N
nitya
Building generative AI applications starts with model selection and picking the right model to suit your application needs. The Azure AI Model Catalog offers over 1.78K models, including foundation models from core partners and nearly 1.6K open-source models from the Hugging Face community. This post is part of a monthly series to raise awareness of new models added to the Hugging Face collection on Azure. Check out the previous Hugging Face Models roundup post here.
The Hugging Face model hub has over 1M models. We select ~20 models each month to add to Azure based on feedback from our customers and developer community. Want to request a specific Hugging Face model be added?
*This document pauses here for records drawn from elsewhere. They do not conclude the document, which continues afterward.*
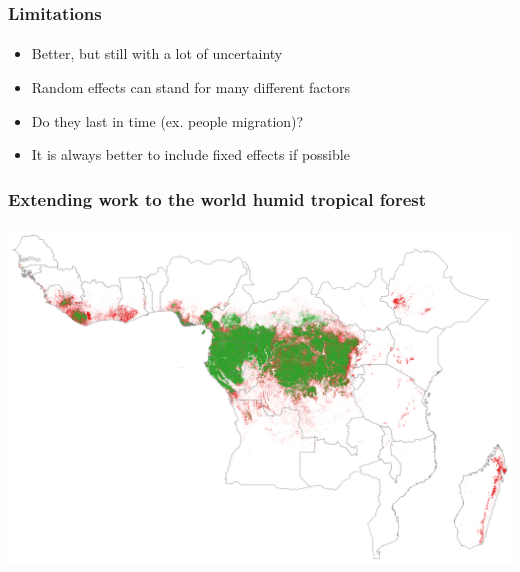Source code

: \documentclass[slidetop,10pt,dvipsnames,leqno,fleqn]{beamer} %
\begin{document}
\begin{frame}
  \frametitle{Limitations}
  \framesubtitle{}
  \begin{block}{}
    \begin{itemize}
    \item Better, but still with a lot of uncertainty 
    \item Random effects can stand for many different factors
    \item Do they last in time (ex. people migration)? 
    \item It is always better to include fixed effects if possible
    \end{itemize}
  \end{block}
\end{frame}

\begin{frame}
  \frametitle{Extending work to the world humid tropical forest}
  \framesubtitle{}
  \centering \includegraphics[width=\textwidth]{./Figures/fcc_35yr.png}
\end{frame}
\end{document}
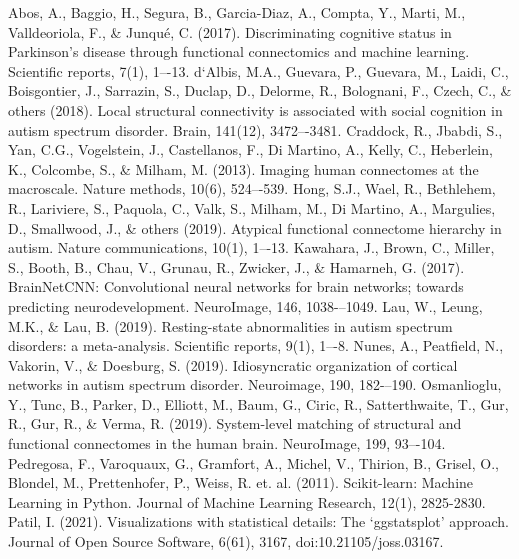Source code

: \documentclass[10pt,conference]{IEEEtran}
\begin{document}

\newpage

\begin{thebibliography}{00}
     {Abos, A., Baggio, H., Segura, B., Garcia-Diaz, A., Compta, Y., Marti, M., Valldeoriola, F., \& Junqué, C. (2017). Discriminating cognitive status in Parkinson’s disease through functional connectomics and machine learning. Scientific reports, 7(1), 1–-13.}
     {d`Albis, M.A., Guevara, P., Guevara, M., Laidi, C., Boisgontier, J., Sarrazin, S., Duclap, D., Delorme, R., Bolognani, F., Czech, C., \& others (2018). Local structural connectivity is associated with social cognition in autism spectrum disorder. Brain, 141(12), 3472–-3481.}
     {Craddock, R., Jbabdi, S., Yan, C.G., Vogelstein, J., Castellanos, F., Di Martino, A., Kelly, C., Heberlein, K., Colcombe, S., \& Milham, M. (2013). Imaging human connectomes at the macroscale. Nature methods, 10(6), 524–-539.}
     {Hong, S.J., Wael, R., Bethlehem, R., Lariviere, S., Paquola, C., Valk, S., Milham, M., Di Martino, A., Margulies, D., Smallwood, J., \& others (2019). Atypical functional connectome hierarchy in autism. Nature communications, 10(1), 1–-13.}
     {Kawahara, J., Brown, C., Miller, S., Booth, B., Chau, V., Grunau, R., Zwicker, J., \& Hamarneh, G. (2017). BrainNetCNN: Convolutional neural networks for brain networks; towards predicting neurodevelopment. NeuroImage, 146, 1038-–1049.}
     {Lau, W., Leung, M.K., \& Lau, B. (2019). Resting-state abnormalities in autism spectrum disorders: a meta-analysis. Scientific reports, 9(1), 1–-8.}
     {Nunes, A., Peatfield, N., Vakorin, V., \& Doesburg, S. (2019). Idiosyncratic organization of cortical networks in autism spectrum disorder. Neuroimage, 190, 182-–190.}
     {Osmanlioglu, Y., Tunc, B., Parker, D., Elliott, M., Baum, G., Ciric, R., Satterthwaite, T., Gur, R., Gur, R., \& Verma, R. (2019). System-level matching of structural and functional connectomes in the human brain. NeuroImage, 199, 93–-104.}
     {Pedregosa, F., Varoquaux, G., Gramfort, A., Michel, V., Thirion, B., Grisel, O., Blondel, M., Prettenhofer, P., Weiss, R. et. al. (2011). Scikit-learn: Machine Learning in Python. Journal of Machine Learning Research, 12(1), 2825-2830.}
     {Patil, I. (2021). Visualizations with statistical details: The `ggstatsplot' approach. Journal of Open Source Software, 6(61), 3167, doi:10.21105/joss.03167.}

\end{thebibliography}
\end{document}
Make the request in just 3 steps:
- Search the Hugging Face Hub for the desired model - click to view its Model Card.
- Click the “Deploy” dropdown on that page - select the Azure ML option.
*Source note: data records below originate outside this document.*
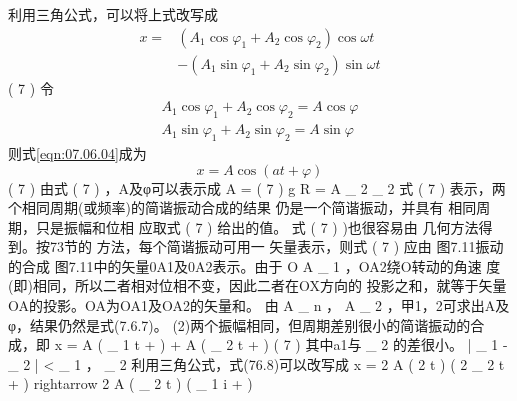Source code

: 利用三角公式，可以将上式改写成
\begin{equation}\label{eqn:07.06.04}
	\begin{aligned}
		x =& ( A _ { 1 } \cos \varphi _ { 1 } + A _ { 2 } \cos \varphi _ { 2 } ) \cos \omega t \\ 
		&- ( A _ { 1 } \sin \varphi _ { 1 } + A _ { 2 } \sin \varphi _ { 2 } ) \sin \omega t  
	\end{aligned}
\end{equation}
( 7   )  
令
\begin{equation}\label{eqn:07.06.05}
	\begin{aligned}
		A _ { 1 } \cos \varphi _ { 1 } + A _ { 2 } \cos \varphi _ { 2 } = A  \cos \varphi  \\
		A _ { 1 } \sin \varphi _ { 1 } + A _ { 2 }  \sin \varphi _ { 2 } = A  \sin \varphi
	\end{aligned}  
\end{equation}
则式\eqref{eqn:07.06.04}成为
\begin{equation}\label{eqn:07.06.06}
	x = A  \cos ( a t +  \varphi )  
\end{equation}
( 7   )  
由式 ( 7   )  ，A及φ可以表示成
A =   
( 7   )  
g R =  { A _ { 2 } }  \sin \varphi _ { 2 } 
式 ( 7   )  表示，两个相同周期(或频率)的简谐振动合成的结果
仍是一个简谐振动，并具有
相同周期，只是振幅和位相
应取式 ( 7   )  给出的值。
式 ( 7   )  )也很容易由
几何方法得到。按73节的
方法，每个简谐振动可用一
矢量表示，则式 ( 7   )  应由
图7.11振动的合成
图7.11中的矢量0A1及0A2表示。由于 O A _ { 1 }  ，OA2绕O转动的角速
度(即)相同，所以二者相对位相不变，因此二者在OX方向的
投影之和，就等于矢量OA的投影。OA为OA1及OA2的矢量和。
由 A _ { n }  ， A _ { 2 }  ，甲1，2可求出A及φ，结果仍然是式(7.6.7)。
(2)两个振幅相同，但周期差别很小的简谐振动的合成，即
x = A  \cos ( \omega _ { 1 } t + \varphi ) + A  \cos ( \omega _ { 2 } t + \varphi )  
( 7   )  
其中a1与 \omega _ { 2 }  的差很小。
| \omega _ { 1 } - \omega _ { 2 } | < \omega _ { 1 } ， \omega _ { 2 }  
利用三角公式，式(76.8)可以改写成
x = 2 A  \cos (  { 2 } t )  \cos (  { 2 } \omega _ { 2 } t + \varphi )  
rightarrow 2 A  \cos (  { \omega _ { 2 } } t )  \cos ( \omega _ { 1 } i + \varphi )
- Look for a “Request to add” button in the pop-up dialog and complete the flow.
If the model already exists in the Azure AI model catalog, you will see a “Go to model in Azure ML” button that should direct you to the model card on Azure AI Studio.
18 New Hugging Face Models Added in September
September saw the addition of 18 new models into the Hugging Face Collection on Azure AI. Models included community-created variants of popular base models from Meta’s Llama family (LLM), Microsoft’s Phi-3 family (SLM) and more. We also saw a number of these fine-tuned models were “made with Unsloth” - we’ll talk about this in a bit. First, let’s review the models added and highlight any notable features about them.
Note: These community-created models are suitable for research & prototyping but will require additional assessment for use in production. Read the model card (linked to each) for usage guidance and limitations and conduct your own quality and safety evaluations to assess them for your specific application scenario.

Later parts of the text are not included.